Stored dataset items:
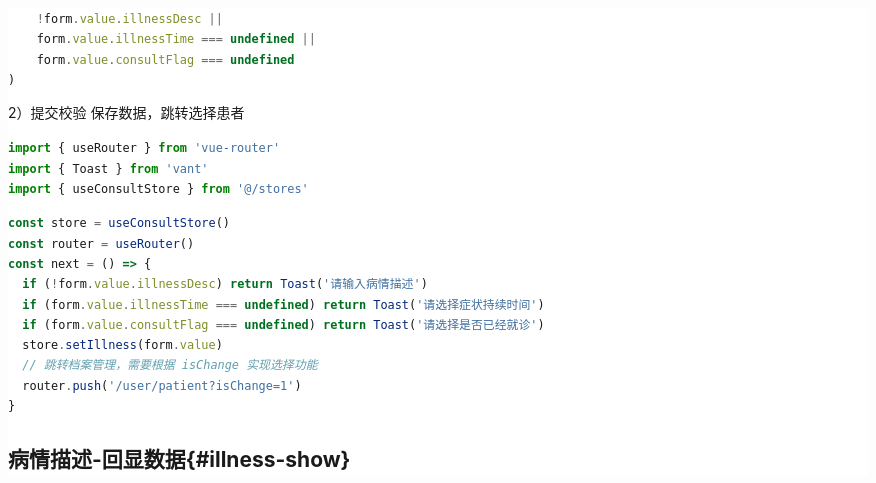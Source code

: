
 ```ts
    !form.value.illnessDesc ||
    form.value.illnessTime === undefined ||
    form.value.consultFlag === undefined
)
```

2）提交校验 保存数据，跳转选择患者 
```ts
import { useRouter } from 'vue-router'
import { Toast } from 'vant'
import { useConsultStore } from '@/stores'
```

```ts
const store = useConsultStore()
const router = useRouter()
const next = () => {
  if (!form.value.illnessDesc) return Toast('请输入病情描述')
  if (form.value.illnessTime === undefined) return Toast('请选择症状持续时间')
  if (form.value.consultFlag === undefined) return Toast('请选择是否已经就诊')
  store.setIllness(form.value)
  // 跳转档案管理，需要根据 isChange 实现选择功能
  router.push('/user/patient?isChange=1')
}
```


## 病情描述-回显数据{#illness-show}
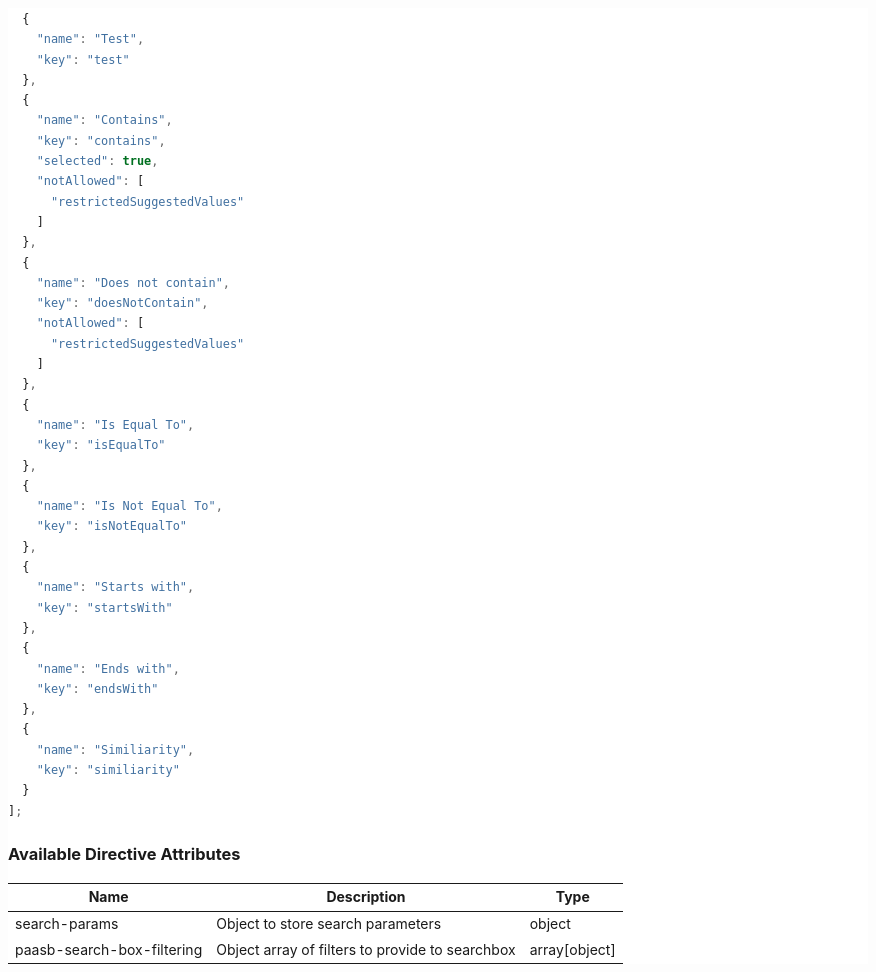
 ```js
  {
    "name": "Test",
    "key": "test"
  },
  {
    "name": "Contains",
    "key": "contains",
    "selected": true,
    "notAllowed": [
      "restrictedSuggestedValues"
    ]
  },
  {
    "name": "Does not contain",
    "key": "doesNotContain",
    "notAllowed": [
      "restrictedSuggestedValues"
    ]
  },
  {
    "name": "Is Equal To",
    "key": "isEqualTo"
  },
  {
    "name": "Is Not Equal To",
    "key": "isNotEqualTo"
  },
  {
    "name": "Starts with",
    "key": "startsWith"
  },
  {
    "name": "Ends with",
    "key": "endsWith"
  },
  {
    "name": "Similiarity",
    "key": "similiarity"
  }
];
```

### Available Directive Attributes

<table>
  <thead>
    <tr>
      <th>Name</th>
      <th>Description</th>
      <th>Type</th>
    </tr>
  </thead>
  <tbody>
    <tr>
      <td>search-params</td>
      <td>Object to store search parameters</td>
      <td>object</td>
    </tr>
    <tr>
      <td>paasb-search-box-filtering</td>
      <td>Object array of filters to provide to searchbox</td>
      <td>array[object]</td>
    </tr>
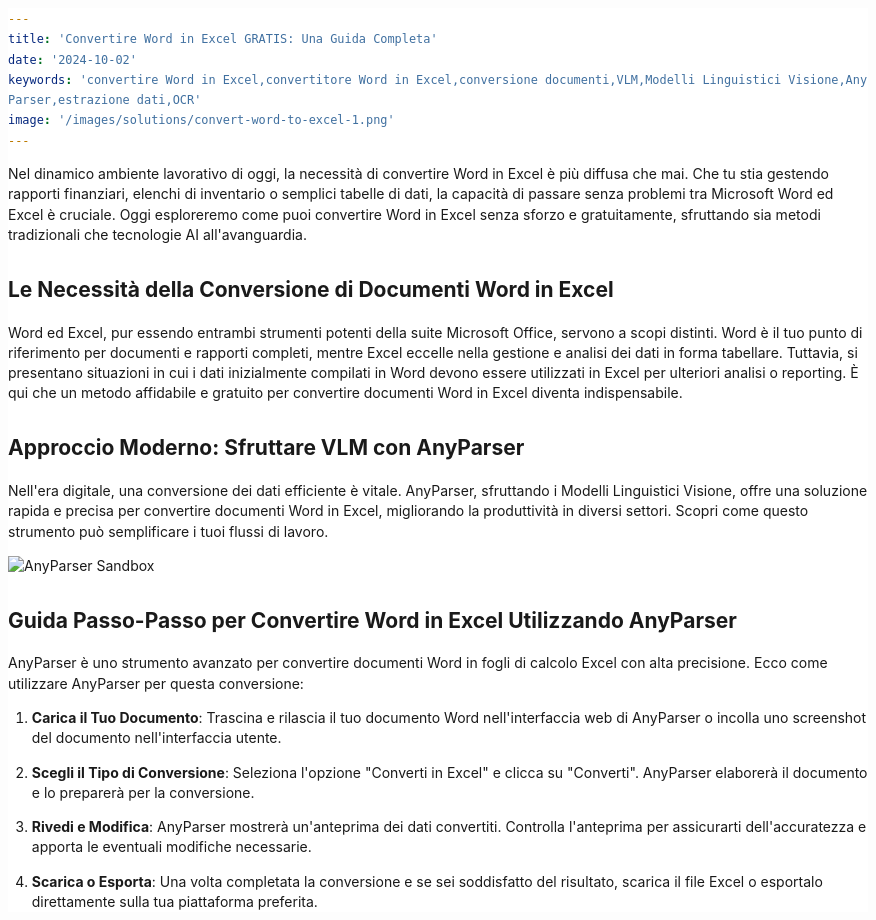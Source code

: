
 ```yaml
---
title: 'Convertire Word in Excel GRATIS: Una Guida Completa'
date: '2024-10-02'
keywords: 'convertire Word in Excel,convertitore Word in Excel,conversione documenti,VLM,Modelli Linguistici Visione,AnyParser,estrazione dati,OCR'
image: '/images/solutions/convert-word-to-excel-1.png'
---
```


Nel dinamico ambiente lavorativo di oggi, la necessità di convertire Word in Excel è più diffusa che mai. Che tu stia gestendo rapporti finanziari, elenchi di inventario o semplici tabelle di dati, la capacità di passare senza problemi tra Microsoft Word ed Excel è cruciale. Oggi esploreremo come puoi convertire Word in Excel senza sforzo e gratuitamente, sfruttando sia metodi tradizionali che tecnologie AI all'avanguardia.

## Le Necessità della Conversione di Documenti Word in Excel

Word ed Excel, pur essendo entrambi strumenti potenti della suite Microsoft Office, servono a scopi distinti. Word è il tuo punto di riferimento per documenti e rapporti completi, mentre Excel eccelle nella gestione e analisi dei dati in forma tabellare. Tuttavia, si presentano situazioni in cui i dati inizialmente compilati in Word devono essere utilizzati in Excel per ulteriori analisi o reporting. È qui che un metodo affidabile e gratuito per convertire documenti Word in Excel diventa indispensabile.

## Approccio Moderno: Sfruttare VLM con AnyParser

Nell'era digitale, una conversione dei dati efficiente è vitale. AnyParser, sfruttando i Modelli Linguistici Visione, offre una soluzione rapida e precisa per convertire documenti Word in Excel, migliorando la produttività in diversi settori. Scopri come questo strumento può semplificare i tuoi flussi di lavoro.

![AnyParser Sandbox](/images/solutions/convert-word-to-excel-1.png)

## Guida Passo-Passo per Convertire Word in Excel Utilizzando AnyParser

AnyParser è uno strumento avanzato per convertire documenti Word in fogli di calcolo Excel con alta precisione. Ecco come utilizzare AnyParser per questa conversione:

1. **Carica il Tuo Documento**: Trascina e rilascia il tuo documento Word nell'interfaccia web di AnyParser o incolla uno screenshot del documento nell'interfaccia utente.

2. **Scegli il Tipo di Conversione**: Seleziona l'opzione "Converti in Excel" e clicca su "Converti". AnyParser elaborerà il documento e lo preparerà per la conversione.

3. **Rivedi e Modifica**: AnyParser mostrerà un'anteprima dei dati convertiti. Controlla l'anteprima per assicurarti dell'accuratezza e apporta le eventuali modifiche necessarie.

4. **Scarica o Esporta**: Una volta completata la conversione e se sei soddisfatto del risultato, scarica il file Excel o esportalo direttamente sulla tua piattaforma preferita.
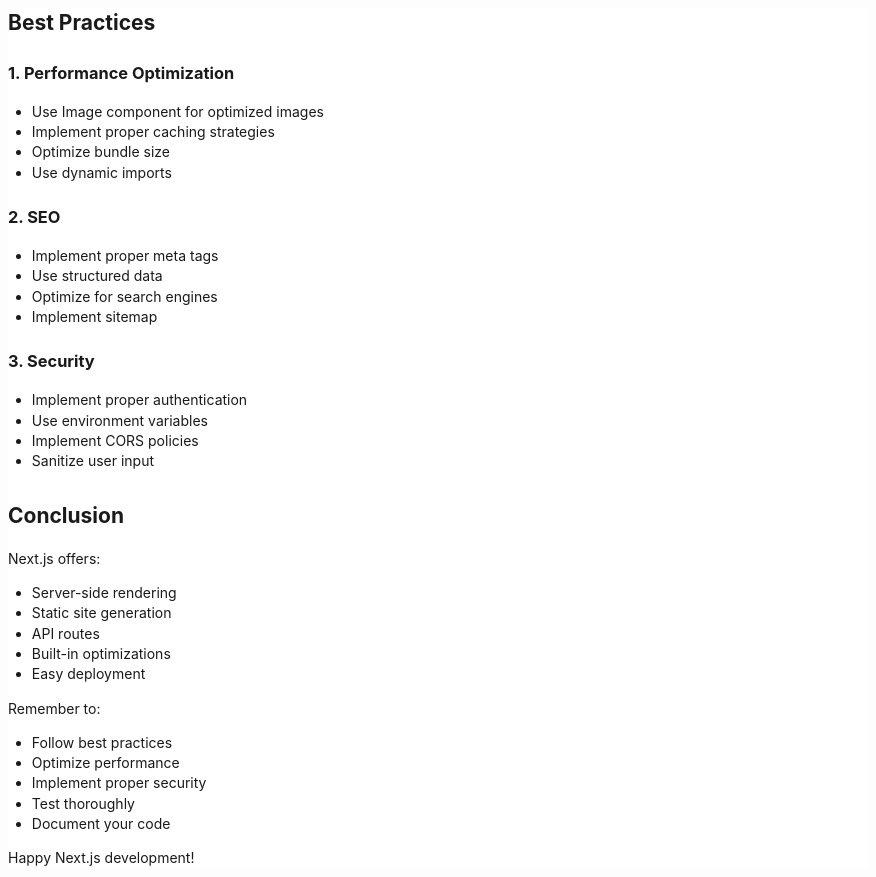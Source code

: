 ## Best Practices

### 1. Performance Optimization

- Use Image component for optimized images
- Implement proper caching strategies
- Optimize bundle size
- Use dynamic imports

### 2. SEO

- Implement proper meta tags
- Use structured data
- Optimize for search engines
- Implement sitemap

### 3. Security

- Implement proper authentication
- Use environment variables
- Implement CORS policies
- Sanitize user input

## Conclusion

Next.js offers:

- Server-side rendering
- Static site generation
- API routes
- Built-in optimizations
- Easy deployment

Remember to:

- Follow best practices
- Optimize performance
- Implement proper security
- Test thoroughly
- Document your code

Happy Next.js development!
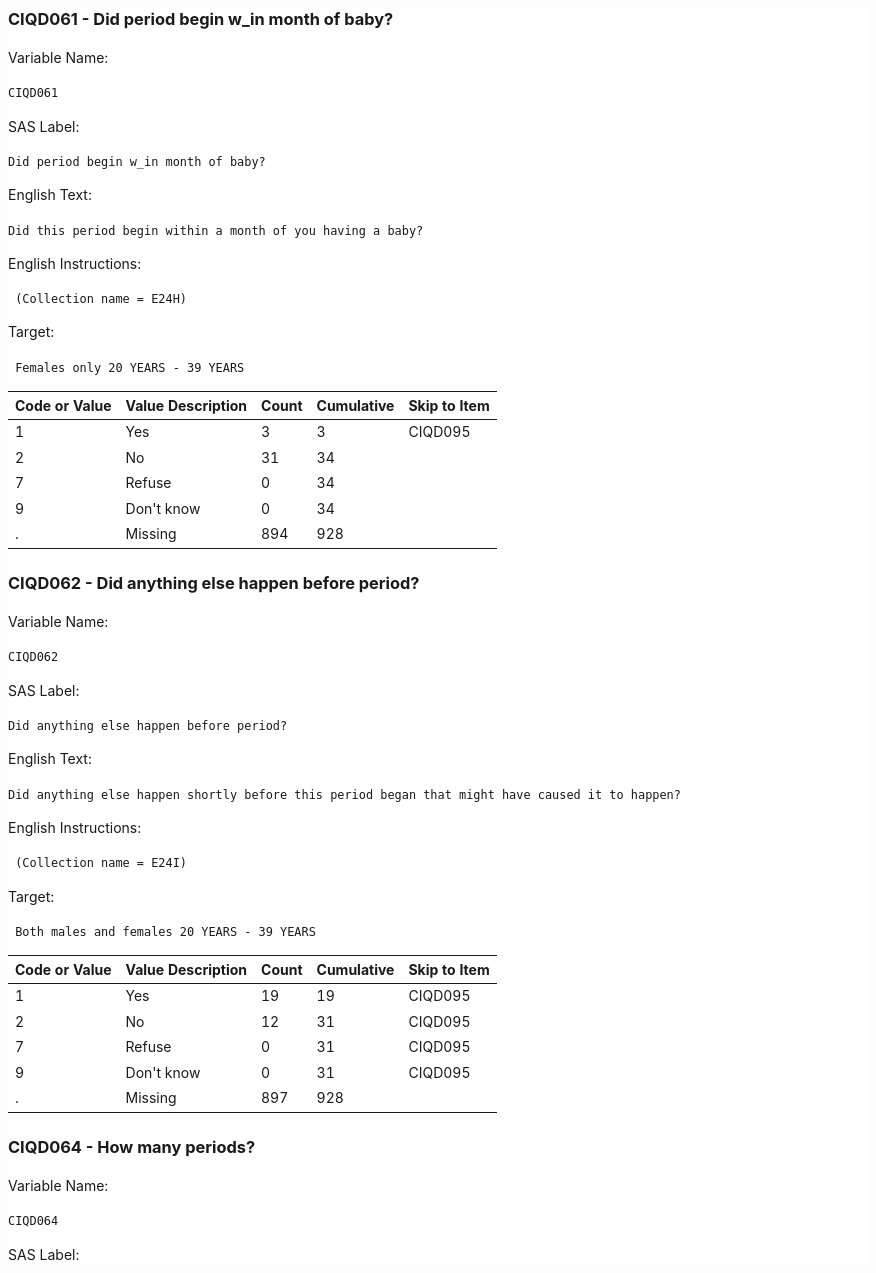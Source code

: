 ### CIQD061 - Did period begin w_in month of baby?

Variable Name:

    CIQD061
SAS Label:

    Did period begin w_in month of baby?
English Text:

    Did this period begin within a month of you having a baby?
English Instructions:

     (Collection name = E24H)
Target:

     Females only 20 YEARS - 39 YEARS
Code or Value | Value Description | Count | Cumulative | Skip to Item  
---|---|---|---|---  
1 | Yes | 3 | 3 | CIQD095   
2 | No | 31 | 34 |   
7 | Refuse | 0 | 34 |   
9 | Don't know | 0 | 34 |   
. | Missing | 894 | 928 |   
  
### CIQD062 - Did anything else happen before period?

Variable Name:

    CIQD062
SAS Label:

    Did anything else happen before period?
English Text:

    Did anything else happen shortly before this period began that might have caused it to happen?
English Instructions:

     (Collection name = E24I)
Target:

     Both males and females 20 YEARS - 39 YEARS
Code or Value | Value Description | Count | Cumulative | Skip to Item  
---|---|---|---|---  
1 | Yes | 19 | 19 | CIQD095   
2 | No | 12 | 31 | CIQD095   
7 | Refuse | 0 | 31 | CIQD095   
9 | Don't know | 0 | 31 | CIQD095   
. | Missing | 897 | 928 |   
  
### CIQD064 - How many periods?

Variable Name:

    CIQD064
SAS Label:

Required action: Print each entry above exactly. The pictures should not be printed.

Expected answer:
Source code

:
 ```ts
    !form.value.illnessDesc ||
    form.value.illnessTime === undefined ||
    form.value.consultFlag === undefined
)
```

2）提交校验 保存数据，跳转选择患者 
```ts
import { useRouter } from 'vue-router'
import { Toast } from 'vant'
import { useConsultStore } from '@/stores'
```

```ts
const store = useConsultStore()
const router = useRouter()
const next = () => {
  if (!form.value.illnessDesc) return Toast('请输入病情描述')
  if (form.value.illnessTime === undefined) return Toast('请选择症状持续时间')
  if (form.value.consultFlag === undefined) return Toast('请选择是否已经就诊')
  store.setIllness(form.value)
  // 跳转档案管理，需要根据 isChange 实现选择功能
  router.push('/user/patient?isChange=1')
}
```


## 病情描述-回显数据{#illness-show}
 ```js
  {
    "name": "Test",
    "key": "test"
  },
  {
    "name": "Contains",
    "key": "contains",
    "selected": true,
    "notAllowed": [
      "restrictedSuggestedValues"
    ]
  },
  {
    "name": "Does not contain",
    "key": "doesNotContain",
    "notAllowed": [
      "restrictedSuggestedValues"
    ]
  },
  {
    "name": "Is Equal To",
    "key": "isEqualTo"
  },
  {
    "name": "Is Not Equal To",
    "key": "isNotEqualTo"
  },
  {
    "name": "Starts with",
    "key": "startsWith"
  },
  {
    "name": "Ends with",
    "key": "endsWith"
  },
  {
    "name": "Similiarity",
    "key": "similiarity"
  }
];
```

### Available Directive Attributes

<table>
  <thead>
    <tr>
      <th>Name</th>
      <th>Description</th>
      <th>Type</th>
    </tr>
  </thead>
  <tbody>
    <tr>
      <td>search-params</td>
      <td>Object to store search parameters</td>
      <td>object</td>
    </tr>
    <tr>
      <td>paasb-search-box-filtering</td>
      <td>Object array of filters to provide to searchbox</td>
      <td>array[object]</td>
    </tr>
Source code

:
 ```yaml
---
title: 'Convertire Word in Excel GRATIS: Una Guida Completa'
date: '2024-10-02'
keywords: 'convertire Word in Excel,convertitore Word in Excel,conversione documenti,VLM,Modelli Linguistici Visione,AnyParser,estrazione dati,OCR'
image: '/images/solutions/convert-word-to-excel-1.png'
---
```


Nel dinamico ambiente lavorativo di oggi, la necessità di convertire Word in Excel è più diffusa che mai. Che tu stia gestendo rapporti finanziari, elenchi di inventario o semplici tabelle di dati, la capacità di passare senza problemi tra Microsoft Word ed Excel è cruciale. Oggi esploreremo come puoi convertire Word in Excel senza sforzo e gratuitamente, sfruttando sia metodi tradizionali che tecnologie AI all'avanguardia.

## Le Necessità della Conversione di Documenti Word in Excel

Word ed Excel, pur essendo entrambi strumenti potenti della suite Microsoft Office, servono a scopi distinti. Word è il tuo punto di riferimento per documenti e rapporti completi, mentre Excel eccelle nella gestione e analisi dei dati in forma tabellare. Tuttavia, si presentano situazioni in cui i dati inizialmente compilati in Word devono essere utilizzati in Excel per ulteriori analisi o reporting. È qui che un metodo affidabile e gratuito per convertire documenti Word in Excel diventa indispensabile.

## Approccio Moderno: Sfruttare VLM con AnyParser

Nell'era digitale, una conversione dei dati efficiente è vitale. AnyParser, sfruttando i Modelli Linguistici Visione, offre una soluzione rapida e precisa per convertire documenti Word in Excel, migliorando la produttività in diversi settori. Scopri come questo strumento può semplificare i tuoi flussi di lavoro.

![AnyParser Sandbox](/images/solutions/convert-word-to-excel-1.png)

## Guida Passo-Passo per Convertire Word in Excel Utilizzando AnyParser

AnyParser è uno strumento avanzato per convertire documenti Word in fogli di calcolo Excel con alta precisione. Ecco come utilizzare AnyParser per questa conversione:

1. **Carica il Tuo Documento**: Trascina e rilascia il tuo documento Word nell'interfaccia web di AnyParser o incolla uno screenshot del documento nell'interfaccia utente.

2. **Scegli il Tipo di Conversione**: Seleziona l'opzione "Converti in Excel" e clicca su "Converti". AnyParser elaborerà il documento e lo preparerà per la conversione.

3. **Rivedi e Modifica**: AnyParser mostrerà un'anteprima dei dati convertiti. Controlla l'anteprima per assicurarti dell'accuratezza e apporta le eventuali modifiche necessarie.

4. **Scarica o Esporta**: Una volta completata la conversione e se sei soddisfatto del risultato, scarica il file Excel o esportalo direttamente sulla tua piattaforma preferita.
Source code

: ## Best Practices

### 1. Performance Optimization

- Use Image component for optimized images
- Implement proper caching strategies
- Optimize bundle size
- Use dynamic imports

### 2. SEO

- Implement proper meta tags
- Use structured data
- Optimize for search engines
- Implement sitemap

### 3. Security

- Implement proper authentication
- Use environment variables
- Implement CORS policies
- Sanitize user input

## Conclusion

Next.js offers:

- Server-side rendering
- Static site generation
- API routes
- Built-in optimizations
- Easy deployment

Remember to:

- Follow best practices
- Optimize performance
- Implement proper security
- Test thoroughly
- Document your code

Happy Next.js development!
Source code

: ### CIQD061 - Did period begin w_in month of baby?

Variable Name:

    CIQD061
SAS Label:

    Did period begin w_in month of baby?
English Text:

    Did this period begin within a month of you having a baby?
English Instructions:

     (Collection name = E24H)
Target:

     Females only 20 YEARS - 39 YEARS
Code or Value | Value Description | Count | Cumulative | Skip to Item  
---|---|---|---|---  
1 | Yes | 3 | 3 | CIQD095   
2 | No | 31 | 34 |   
7 | Refuse | 0 | 34 |   
9 | Don't know | 0 | 34 |   
. | Missing | 894 | 928 |   
  
### CIQD062 - Did anything else happen before period?

Variable Name:

    CIQD062
SAS Label:

    Did anything else happen before period?
English Text:

    Did anything else happen shortly before this period began that might have caused it to happen?
English Instructions:

     (Collection name = E24I)
Target:

     Both males and females 20 YEARS - 39 YEARS
Code or Value | Value Description | Count | Cumulative | Skip to Item  
---|---|---|---|---  
1 | Yes | 19 | 19 | CIQD095   
2 | No | 12 | 31 | CIQD095   
7 | Refuse | 0 | 31 | CIQD095   
9 | Don't know | 0 | 31 | CIQD095   
. | Missing | 897 | 928 |   
  
### CIQD064 - How many periods?

Variable Name:

    CIQD064
SAS Label:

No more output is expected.